WHAT TO WORK ON:
This task calls for copying every line in the data below that contains the word "results".

BEGIN

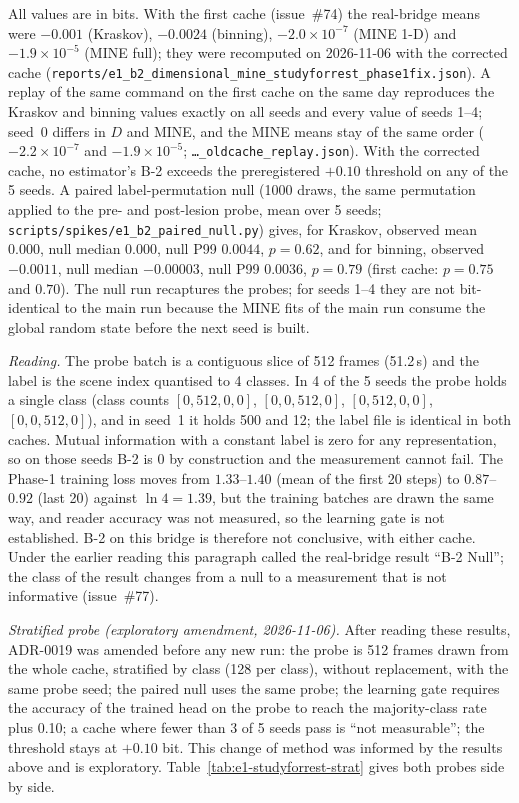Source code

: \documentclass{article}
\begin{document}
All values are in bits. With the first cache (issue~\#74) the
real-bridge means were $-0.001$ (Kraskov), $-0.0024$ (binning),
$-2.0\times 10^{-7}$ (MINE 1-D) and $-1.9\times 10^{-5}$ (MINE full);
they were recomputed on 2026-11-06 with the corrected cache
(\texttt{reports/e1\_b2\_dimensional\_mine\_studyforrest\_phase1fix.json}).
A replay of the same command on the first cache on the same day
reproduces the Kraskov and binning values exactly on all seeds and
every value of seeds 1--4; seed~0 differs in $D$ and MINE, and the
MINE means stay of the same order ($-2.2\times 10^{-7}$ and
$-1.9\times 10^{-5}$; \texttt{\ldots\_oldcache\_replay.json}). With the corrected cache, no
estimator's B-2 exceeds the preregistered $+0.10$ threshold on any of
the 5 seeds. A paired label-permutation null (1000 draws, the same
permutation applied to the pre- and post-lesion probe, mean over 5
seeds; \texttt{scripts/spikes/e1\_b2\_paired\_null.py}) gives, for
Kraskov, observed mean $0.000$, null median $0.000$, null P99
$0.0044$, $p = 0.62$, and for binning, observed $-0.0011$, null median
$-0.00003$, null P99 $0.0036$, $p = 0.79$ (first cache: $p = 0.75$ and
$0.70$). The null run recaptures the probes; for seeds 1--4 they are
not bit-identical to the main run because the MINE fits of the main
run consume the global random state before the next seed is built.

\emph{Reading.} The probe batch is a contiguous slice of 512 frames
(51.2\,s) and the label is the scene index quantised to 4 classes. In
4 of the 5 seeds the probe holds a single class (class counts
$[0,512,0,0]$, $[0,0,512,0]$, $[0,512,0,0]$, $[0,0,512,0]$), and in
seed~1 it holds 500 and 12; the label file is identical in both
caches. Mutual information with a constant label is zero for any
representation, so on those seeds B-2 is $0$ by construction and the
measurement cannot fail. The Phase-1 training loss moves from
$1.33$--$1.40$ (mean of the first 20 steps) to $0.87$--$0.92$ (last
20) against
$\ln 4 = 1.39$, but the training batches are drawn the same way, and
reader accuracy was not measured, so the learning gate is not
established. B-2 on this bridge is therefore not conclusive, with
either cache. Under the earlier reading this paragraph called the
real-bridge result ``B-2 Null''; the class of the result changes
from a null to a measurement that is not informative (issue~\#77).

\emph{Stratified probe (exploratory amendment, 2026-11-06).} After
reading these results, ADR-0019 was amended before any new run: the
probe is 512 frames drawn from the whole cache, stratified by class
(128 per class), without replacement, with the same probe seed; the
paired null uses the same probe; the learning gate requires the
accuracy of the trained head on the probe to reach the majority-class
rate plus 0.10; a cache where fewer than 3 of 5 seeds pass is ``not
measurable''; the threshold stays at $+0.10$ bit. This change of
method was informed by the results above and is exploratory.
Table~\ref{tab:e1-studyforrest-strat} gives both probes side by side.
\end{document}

END

ANSWER TO THIS EXERCISE:
reading these results, ADR-0019 was amended before any new run: the
method was informed by the results above and is exploratory.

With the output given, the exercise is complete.